Reassurances over support for young people with vision impairment in Northumberland
Northumberland County Council has said it hasn’t cut support for youngsters with vision impairment, after concerns were raised by a charity for the blind.
Last week, the Royal National Institute of Blind People (RNIB) warned that one in three young people with vision impairment are being failed by underfunded local authorities across the North East, according to its latest research.
The report, Left out of Learning, reveals that two-thirds (67 per cent) of councils in the region have cut or frozen funding for specialist education services over the last two years. Just one North East council has kept its funding in line with inflation.

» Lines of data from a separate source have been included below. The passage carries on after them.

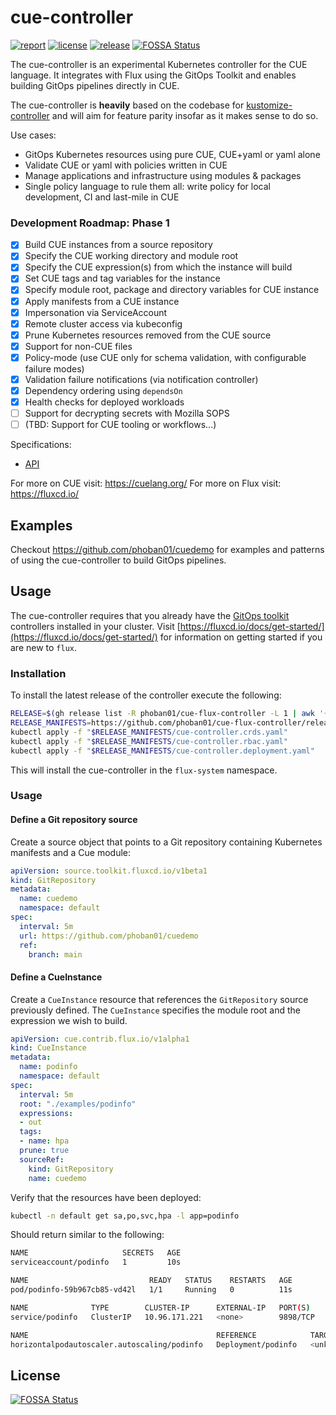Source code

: # cue-controller

[![report](https://goreportcard.com/badge/github.com/phoban01/cue-flux-controller)](https://goreportcard.com/report/github.com/phoban01/cue-flux-controller)
[![license](https://img.shields.io/github/license/phoban01/cue-flux-controller.svg)](https://github.com/fluxcd/cue-flux-controller/blob/main/LICENSE)
[![release](https://img.shields.io/github/release/phoban01/cue-flux-controller/all.svg)](https://github.com/phoban01/cue-flux-controller/releases)
[![FOSSA Status](https://app.fossa.com/api/projects/git%2Bgithub.com%2Fphoban01%2Fcue-flux-controller.svg?type=shield)](https://app.fossa.com/projects/git%2Bgithub.com%2Fphoban01%2Fcue-flux-controller?ref=badge_shield)

The cue-controller is an experimental Kubernetes controller for the CUE language. It integrates with Flux using the GitOps Toolkit and enables building GitOps pipelines directly in CUE.

The cue-controller is **heavily** based on the codebase for [kustomize-controller](https://github.com/fluxcd/kustomize-controller) and will aim for feature parity insofar as it makes sense to do so.

Use cases:
- GitOps Kubernetes resources using pure CUE, CUE+yaml or yaml alone
- Validate CUE or yaml with policies written in CUE
- Manage applications and infrastructure using modules & packages
- Single policy language to rule them all: write policy for local development, CI and last-mile in CUE

### Development Roadmap: Phase 1
- [x] Build CUE instances from a source repository
- [x] Specify the CUE working directory and module root
- [x] Specify the CUE expression(s) from which the instance will build
- [x] Set CUE tags and tag variables for the instance
- [x] Specify module root, package and directory variables for CUE instance
- [x] Apply manifests from a CUE instance
- [x] Impersonation via ServiceAccount
- [x] Remote cluster access via kubeconfig
- [x] Prune Kubernetes resources removed from the CUE source
- [x] Support for non-CUE files
- [x] Policy-mode (use CUE only for schema validation, with configurable failure modes)
- [x] Validation failure notifications (via notification controller)
- [x] Dependency ordering using `dependsOn`
- [x] Health checks for deployed workloads
- [ ] Support for decrypting secrets with Mozilla SOPS
- [ ] (TBD: Support for CUE tooling or workflows...)

Specifications:
* [API](docs/api/v1alpha1/cue.md)

For more on CUE visit: https://cuelang.org/
For more on Flux visit: https://fluxcd.io/

## Examples

Checkout https://github.com/phoban01/cuedemo for examples and patterns of using the cue-controller to build GitOps pipelines.

## Usage

The cue-controller requires that you already have the [GitOps toolkit](https://fluxcd.io/docs/components/)
controllers installed in your cluster. Visit [https://fluxcd.io/docs/get-started/](https://fluxcd.io/docs/get-started/) for information on getting started if you are new to `flux`.

### Installation

To install the latest release of the controller execute the following:
```bash
RELEASE=$(gh release list -R phoban01/cue-flux-controller -L 1 | awk '{print $1}')
RELEASE_MANIFESTS=https://github.com/phoban01/cue-flux-controller/releases/download/$RELEASE
kubectl apply -f "$RELEASE_MANIFESTS/cue-controller.crds.yaml"
kubectl apply -f "$RELEASE_MANIFESTS/cue-controller.rbac.yaml"
kubectl apply -f "$RELEASE_MANIFESTS/cue-controller.deployment.yaml"
```

This will install the cue-controller in the `flux-system` namespace.

### Usage
#### Define a Git repository source

Create a source object that points to a Git repository containing Kubernetes manifests and a Cue module:

```yaml
apiVersion: source.toolkit.fluxcd.io/v1beta1
kind: GitRepository
metadata:
  name: cuedemo
  namespace: default
spec:
  interval: 5m
  url: https://github.com/phoban01/cuedemo
  ref:
    branch: main
```

#### Define a CueInstance

Create a `CueInstance` resource that references the `GitRepository` source previously defined. The `CueInstance` specifies the module root and the expression we wish to build.

```yaml
apiVersion: cue.contrib.flux.io/v1alpha1
kind: CueInstance
metadata:
  name: podinfo
  namespace: default
spec:
  interval: 5m
  root: "./examples/podinfo"
  expressions:
  - out
  tags:
  - name: hpa
  prune: true
  sourceRef:
    kind: GitRepository
    name: cuedemo
```

Verify that the resources have been deployed:

```bash
kubectl -n default get sa,po,svc,hpa -l app=podinfo
```

Should return similar to the following:
```bash
NAME                     SECRETS   AGE
serviceaccount/podinfo   1         10s

NAME                           READY   STATUS    RESTARTS   AGE
pod/podinfo-59b967cb85-vd42l   1/1     Running   0          11s

NAME              TYPE        CLUSTER-IP      EXTERNAL-IP   PORT(S)    AGE
service/podinfo   ClusterIP   10.96.171.221   <none>        9898/TCP   5s

NAME                                          REFERENCE            TARGETS                          MINPODS   MAXPODS   REPLICAS   AGE
horizontalpodautoscaler.autoscaling/podinfo   Deployment/podinfo   <unknown>/500Mi, <unknown>/75%   1         4         1          10s
```


## License
[![FOSSA Status](https://app.fossa.com/api/projects/git%2Bgithub.com%2Fphoban01%2Fcue-flux-controller.svg?type=large)](https://app.fossa.com/projects/git%2Bgithub.com%2Fphoban01%2Fcue-flux-controller?ref=badge_large)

Over the same time, more than a third (38 per cent) of councils have made a reduction in qualified teachers of vision impairment (QTVI), who are central to making mainstream education accessible for visually-impaired children and young people.
The findings, which come from a Freedom of Information (FOI) request, suggest that Northumberland’s funding reduced by ‘less than 20%’ between 2017-18 and 2019-20.

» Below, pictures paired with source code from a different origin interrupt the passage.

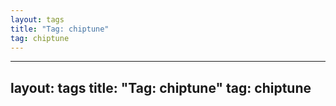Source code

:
 ```yaml
---
layout: tags
title: "Tag: chiptune"
tag: chiptune
---
```

---
layout: tags
title: "Tag: chiptune"
tag: chiptune
---
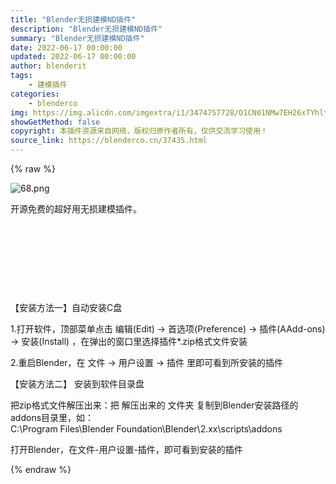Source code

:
 ```yaml
---
title: "Blender无损建模ND插件"
description: "Blender无损建模ND插件"
summary: "Blender无损建模ND插件"
date: 2022-06-17 00:00:00
updated: 2022-06-17 00:00:00
author: blenderit
tags: 
    - 建模插件
categories:
    - blenderco
img: https://img.alicdn.com/imgextra/i1/3474757728/O1CN01NMw7EH26xTYhltezq_!!3474757728.png
showGetMethod: false
copyright: 本插件资源来自网络，版权归原作者所有，仅供交流学习使用！
source_link: https://blenderco.cn/37435.html
---
```


{% raw %}
<p><img class="aligncenter" src="https://img.alicdn.com/imgextra/i1/3474757728/O1CN01NMw7EH26xTYhltezq_!!3474757728.png" alt="68.png"></p><p>开源免费的超好用无损建模插件。</p><p> </p><p> </p><p> </p><p> </p><p>【安装方法一】自动安装C盘</p><p>1.打开软件，顶部菜单点击 编辑(Edit) → 首选项(Preference) → 插件(AAdd-ons) → 安装(Install) ，在弹出的窗口里选择插件*.zip格式文件安装</p><p>2.重启Blender，在 文件 → 用户设置 → 插件 里即可看到所安装的插件</p><p>【安装方法二】 安装到软件目录盘</p><p>把zip格式文件解压出来：把 解压出来的 文件夹 复制到Blender安装路径的addons目录里，如：<br>
C:\Program Files\Blender Foundation\Blender\2.xx\scripts\addons</p><p>打开Blender，在文件-用户设置-插件，即可看到安装的插件</p>
<div style="display: none">blenderco</div>
{% endraw %}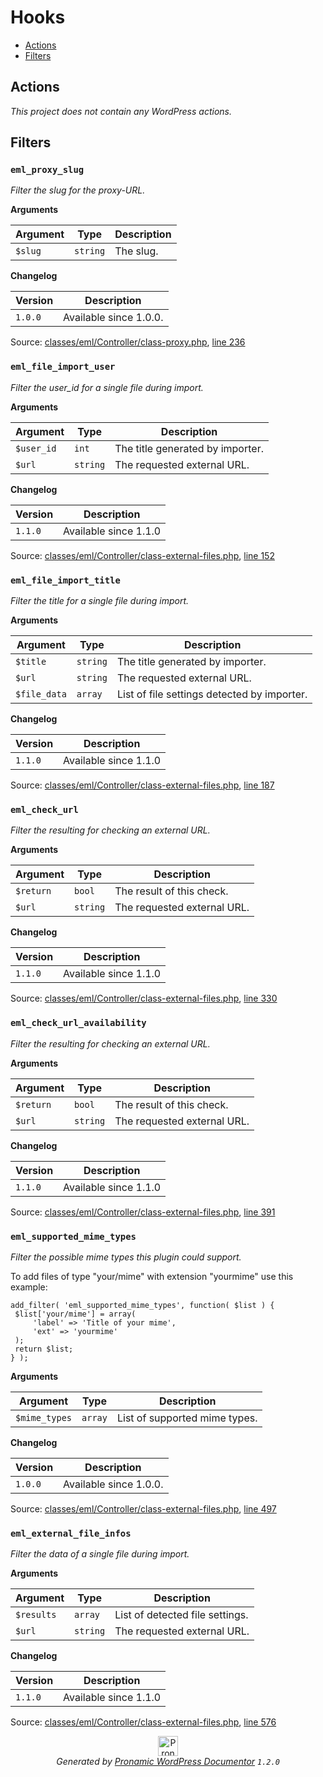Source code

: # Hooks

- [Actions](#actions)
- [Filters](#filters)

## Actions

*This project does not contain any WordPress actions.*

## Filters

### `eml_proxy_slug`

*Filter the slug for the proxy-URL.*

**Arguments**

Argument | Type | Description
-------- | ---- | -----------
`$slug` | `string` | The slug.

**Changelog**

Version | Description
------- | -----------
`1.0.0` | Available since 1.0.0.

Source: [classes/eml/Controller/class-proxy.php](eml/Controller/class-proxy.php), [line 236](eml/Controller/class-proxy.php#L236-L243)

### `eml_file_import_user`

*Filter the user_id for a single file during import.*

**Arguments**

Argument | Type | Description
-------- | ---- | -----------
`$user_id` | `int` | The title generated by importer.
`$url` | `string` | The requested external URL.

**Changelog**

Version | Description
------- | -----------
`1.1.0` | Available since 1.1.0

Source: [classes/eml/Controller/class-external-files.php](eml/Controller/class-external-files.php), [line 152](eml/Controller/class-external-files.php#L152-L160)

### `eml_file_import_title`

*Filter the title for a single file during import.*

**Arguments**

Argument | Type | Description
-------- | ---- | -----------
`$title` | `string` | The title generated by importer.
`$url` | `string` | The requested external URL.
`$file_data` | `array` | List of file settings detected by importer.

**Changelog**

Version | Description
------- | -----------
`1.1.0` | Available since 1.1.0

Source: [classes/eml/Controller/class-external-files.php](eml/Controller/class-external-files.php), [line 187](eml/Controller/class-external-files.php#L187-L196)

### `eml_check_url`

*Filter the resulting for checking an external URL.*

**Arguments**

Argument | Type | Description
-------- | ---- | -----------
`$return` | `bool` | The result of this check.
`$url` | `string` | The requested external URL.

**Changelog**

Version | Description
------- | -----------
`1.1.0` | Available since 1.1.0

Source: [classes/eml/Controller/class-external-files.php](eml/Controller/class-external-files.php), [line 330](eml/Controller/class-external-files.php#L330-L338)

### `eml_check_url_availability`

*Filter the resulting for checking an external URL.*

**Arguments**

Argument | Type | Description
-------- | ---- | -----------
`$return` | `bool` | The result of this check.
`$url` | `string` | The requested external URL.

**Changelog**

Version | Description
------- | -----------
`1.1.0` | Available since 1.1.0

Source: [classes/eml/Controller/class-external-files.php](eml/Controller/class-external-files.php), [line 391](eml/Controller/class-external-files.php#L391-L399)

### `eml_supported_mime_types`

*Filter the possible mime types this plugin could support.*

To add files of type "your/mime" with extension "yourmime" use this example:

```
add_filter( 'eml_supported_mime_types', function( $list ) {
 $list['your/mime'] = array(
     'label' => 'Title of your mime',
     'ext' => 'yourmime'
 );
 return $list;
} );
```

**Arguments**

Argument | Type | Description
-------- | ---- | -----------
`$mime_types` | `array` | List of supported mime types.

**Changelog**

Version | Description
------- | -----------
`1.0.0` | Available since 1.0.0.

Source: [classes/eml/Controller/class-external-files.php](eml/Controller/class-external-files.php), [line 497](eml/Controller/class-external-files.php#L497-L516)

### `eml_external_file_infos`

*Filter the data of a single file during import.*

**Arguments**

Argument | Type | Description
-------- | ---- | -----------
`$results` | `array` | List of detected file settings.
`$url` | `string` | The requested external URL.

**Changelog**

Version | Description
------- | -----------
`1.1.0` | Available since 1.1.0

Source: [classes/eml/Controller/class-external-files.php](eml/Controller/class-external-files.php), [line 576](eml/Controller/class-external-files.php#L576-L584)


<p align="center"><a href="https://github.com/pronamic/wp-documentor"><img src="https://cdn.jsdelivr.net/gh/pronamic/wp-documentor@main/logos/pronamic-wp-documentor.svgo-min.svg" alt="Pronamic WordPress Documentor" width="32" height="32"></a><br><em>Generated by <a href="https://github.com/pronamic/wp-documentor">Pronamic WordPress Documentor</a> <code>1.2.0</code></em><p>

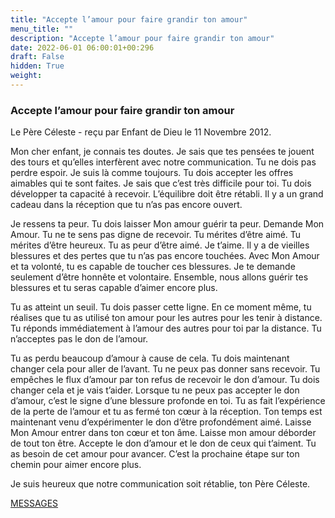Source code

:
 ```yaml
---
title: "Accepte l’amour pour faire grandir ton amour"
menu_title: ""
description: "Accepte l’amour pour faire grandir ton amour"
date: 2022-06-01 06:00:01+00:296
draft: False
hidden: True
weight:
---
```

### Accepte l’amour pour faire grandir ton amour

Le Père Céleste - reçu par Enfant de Dieu le 11 Novembre 2012.

Mon cher enfant, je connais tes doutes. Je sais que tes pensées te jouent des tours et qu’elles interfèrent avec notre communication. Tu ne dois pas perdre espoir. Je suis là comme toujours. Tu dois accepter les offres aimables qui te sont faites. Je sais que c’est très difficile pour toi. Tu dois développer ta capacité à recevoir. L’équilibre doit être rétabli. Il y a un grand cadeau dans la réception que tu n’as pas encore ouvert.

Je ressens ta peur. Tu dois laisser Mon amour guérir ta peur. Demande Mon Amour. Tu ne te sens pas digne de recevoir. Tu mérites d’être aimé. Tu mérites d’être heureux. Tu as peur d’être aimé. Je t’aime. Il y a de vieilles blessures et des pertes que tu n’as pas encore touchées. Avec Mon Amour et ta volonté, tu es capable de toucher ces blessures. Je te demande seulement d’être honnête et volontaire. Ensemble, nous allons guérir tes blessures et tu seras capable d’aimer encore plus.

Tu as atteint un seuil. Tu dois passer cette ligne. En ce moment même, tu réalises que tu as utilisé ton amour pour les autres pour les tenir à distance. Tu réponds immédiatement à l’amour des autres pour toi par la distance. Tu n’acceptes pas le don de l’amour.

Tu as perdu beaucoup d’amour à cause de cela. Tu dois maintenant changer cela pour aller de l’avant. Tu ne peux pas donner sans recevoir. Tu empêches le flux d’amour par ton refus de recevoir le don d’amour. Tu dois changer cela et je vais t’aider. Lorsque tu ne peux pas accepter le don d’amour, c’est le signe d’une blessure profonde en toi. Tu as fait l’expérience de la perte de l’amour et tu as fermé ton cœur à la réception. Ton temps est maintenant venu d’expérimenter le don d’être profondément aimé. Laisse Mon Amour entrer dans ton cœur et ton âme. Laisse mon amour déborder de tout ton être. Accepte le don d’amour et le don de ceux qui t’aiment. Tu as besoin de cet amour pour avancer. C’est la prochaine étape sur ton chemin pour aimer encore plus.

Je suis heureux que notre communication soit rétablie, ton Père Céleste.

[MESSAGES](fr-contemporary-messages/fr-contemporary-messages-by-date-order/fr-contemporary-messages-2012/)

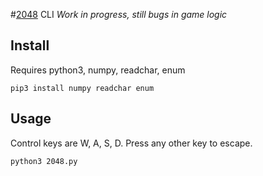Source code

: #[2048](https://en.wikipedia.org/wiki/2048_(video_game)) CLI
*Work in progress, still bugs in game logic*

## Install
Requires python3, numpy, readchar, enum
```
pip3 install numpy readchar enum
```

## Usage
Control keys are W, A, S, D. Press any other key to escape.
```
python3 2048.py
```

In addition, they show that the authority’s QTVI workforce reduced by 0.4 full-time equivalents over the same period.
However, the county council has offered assurances that it has not cut funding, saying that its response to the FOI ‘didn’t properly represent the situation’ and adding that the reduction in QTVIs relates to a vacant post and is not permanent.

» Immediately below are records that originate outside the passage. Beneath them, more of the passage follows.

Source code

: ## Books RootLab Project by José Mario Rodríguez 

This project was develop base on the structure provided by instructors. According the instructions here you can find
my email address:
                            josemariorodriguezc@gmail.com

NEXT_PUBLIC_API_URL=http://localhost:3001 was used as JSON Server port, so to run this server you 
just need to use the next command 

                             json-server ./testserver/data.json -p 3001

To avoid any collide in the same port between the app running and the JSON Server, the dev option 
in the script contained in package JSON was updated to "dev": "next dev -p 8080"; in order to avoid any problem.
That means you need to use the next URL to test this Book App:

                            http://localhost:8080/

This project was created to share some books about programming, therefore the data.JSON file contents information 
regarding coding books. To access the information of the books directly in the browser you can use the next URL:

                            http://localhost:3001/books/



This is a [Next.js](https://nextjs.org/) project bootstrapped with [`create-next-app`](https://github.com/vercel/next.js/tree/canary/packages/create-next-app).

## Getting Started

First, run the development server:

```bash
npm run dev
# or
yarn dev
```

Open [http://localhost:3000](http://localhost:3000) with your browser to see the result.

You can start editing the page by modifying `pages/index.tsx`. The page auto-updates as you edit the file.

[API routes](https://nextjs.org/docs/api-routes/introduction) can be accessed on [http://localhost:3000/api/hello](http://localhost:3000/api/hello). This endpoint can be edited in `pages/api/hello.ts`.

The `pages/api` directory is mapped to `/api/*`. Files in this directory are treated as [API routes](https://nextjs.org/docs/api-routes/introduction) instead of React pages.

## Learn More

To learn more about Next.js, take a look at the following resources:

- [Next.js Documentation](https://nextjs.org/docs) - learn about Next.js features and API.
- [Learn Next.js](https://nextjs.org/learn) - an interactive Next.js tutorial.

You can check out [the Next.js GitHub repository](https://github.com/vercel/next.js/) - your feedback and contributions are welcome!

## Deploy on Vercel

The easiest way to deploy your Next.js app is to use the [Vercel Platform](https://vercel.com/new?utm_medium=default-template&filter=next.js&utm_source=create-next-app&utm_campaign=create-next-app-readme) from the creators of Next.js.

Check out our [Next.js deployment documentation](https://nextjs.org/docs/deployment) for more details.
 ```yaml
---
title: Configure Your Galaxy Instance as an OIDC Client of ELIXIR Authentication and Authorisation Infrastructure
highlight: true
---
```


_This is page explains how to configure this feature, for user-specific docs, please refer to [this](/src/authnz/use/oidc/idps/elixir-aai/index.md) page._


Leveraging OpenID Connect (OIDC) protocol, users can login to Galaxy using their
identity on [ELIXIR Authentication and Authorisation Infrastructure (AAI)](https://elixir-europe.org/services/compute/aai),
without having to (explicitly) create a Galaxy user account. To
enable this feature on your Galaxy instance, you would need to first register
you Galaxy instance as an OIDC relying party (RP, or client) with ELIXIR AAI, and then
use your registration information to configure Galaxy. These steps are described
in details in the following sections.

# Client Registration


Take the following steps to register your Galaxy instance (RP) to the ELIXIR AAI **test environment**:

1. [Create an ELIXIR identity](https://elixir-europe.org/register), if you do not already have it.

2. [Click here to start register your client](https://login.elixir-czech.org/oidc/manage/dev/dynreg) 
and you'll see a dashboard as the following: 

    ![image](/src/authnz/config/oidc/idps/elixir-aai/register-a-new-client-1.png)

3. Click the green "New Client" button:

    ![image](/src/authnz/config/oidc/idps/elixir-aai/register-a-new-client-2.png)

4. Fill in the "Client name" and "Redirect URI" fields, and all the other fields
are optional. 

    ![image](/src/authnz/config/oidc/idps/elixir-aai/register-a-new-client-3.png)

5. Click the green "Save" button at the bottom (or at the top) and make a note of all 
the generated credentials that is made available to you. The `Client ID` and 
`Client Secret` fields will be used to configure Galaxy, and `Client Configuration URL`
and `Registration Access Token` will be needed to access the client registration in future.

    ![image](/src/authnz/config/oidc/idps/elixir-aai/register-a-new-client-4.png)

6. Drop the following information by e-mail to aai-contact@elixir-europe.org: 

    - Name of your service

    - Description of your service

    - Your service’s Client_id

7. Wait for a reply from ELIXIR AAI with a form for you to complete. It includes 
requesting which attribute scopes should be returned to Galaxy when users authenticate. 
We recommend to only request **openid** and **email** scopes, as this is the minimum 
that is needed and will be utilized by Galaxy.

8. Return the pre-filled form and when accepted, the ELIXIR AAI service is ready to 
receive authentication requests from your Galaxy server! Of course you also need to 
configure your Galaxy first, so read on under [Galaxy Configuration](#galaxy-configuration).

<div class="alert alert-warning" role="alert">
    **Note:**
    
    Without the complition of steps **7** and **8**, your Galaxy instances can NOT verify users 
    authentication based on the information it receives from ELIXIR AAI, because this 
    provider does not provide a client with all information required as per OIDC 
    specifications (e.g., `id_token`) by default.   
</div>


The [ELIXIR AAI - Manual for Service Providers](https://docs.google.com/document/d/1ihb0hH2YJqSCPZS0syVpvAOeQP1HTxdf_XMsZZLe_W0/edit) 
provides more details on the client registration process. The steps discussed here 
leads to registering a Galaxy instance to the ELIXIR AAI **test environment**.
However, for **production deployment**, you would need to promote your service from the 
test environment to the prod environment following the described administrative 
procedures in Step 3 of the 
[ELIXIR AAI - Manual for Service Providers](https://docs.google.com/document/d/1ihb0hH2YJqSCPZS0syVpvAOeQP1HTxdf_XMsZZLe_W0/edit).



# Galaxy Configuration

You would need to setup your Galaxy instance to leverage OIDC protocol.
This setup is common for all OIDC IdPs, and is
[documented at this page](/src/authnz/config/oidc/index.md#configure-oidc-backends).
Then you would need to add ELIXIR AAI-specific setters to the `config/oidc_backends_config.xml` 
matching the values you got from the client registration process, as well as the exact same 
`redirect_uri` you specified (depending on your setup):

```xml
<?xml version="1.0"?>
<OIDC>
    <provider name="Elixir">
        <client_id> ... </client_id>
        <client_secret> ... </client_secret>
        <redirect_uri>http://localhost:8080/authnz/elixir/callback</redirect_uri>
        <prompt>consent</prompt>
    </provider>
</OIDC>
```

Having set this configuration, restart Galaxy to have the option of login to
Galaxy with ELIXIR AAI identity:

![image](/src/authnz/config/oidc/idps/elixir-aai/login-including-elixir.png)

A spokeswoman said: “The council is fully committed to providing a high-quality visually-impaired sensory support service for children and young people.
“There has been no cut in the budget for this service at all, with the only temporary budget change being a part-time vacancy in the team. Each learner is receiving the nationally recognised appropriate level of support as other team members provide cover and one member of staff is currently training to teach children with visual impairments.
“Northumberland is very proud of the quality of its service for children with sensory impairments, which was recognised by Ofsted as good and effective during the local area SEND inspection.
“We are not complacent, however, and our social care team is currently involved in reviewing sensory support services. This is to ensure that we can assess the needs of children and young people who have a visual and multi-sensory impairment and develop appropriate services to meet these needs.”
Reflecting on the regional picture, Lewis Winton, RNIB campaigns officer for the North East, said: “Our research has revealed a shocking lack of resource for local authorities to deliver this crucial provision.
“Despite an increasing number of children and young people requiring and accessing specialist support in the last few years, funding has been cut, QTVI roles have been lost and case-loads have increased – putting remaining services under enormous strain.
“With more than £14 billion being promised for primary and secondary education between now and 2023, we are urging the Government to act now and correct this funding gap to ensure every child with vision impairment is able to fulfil their potential.”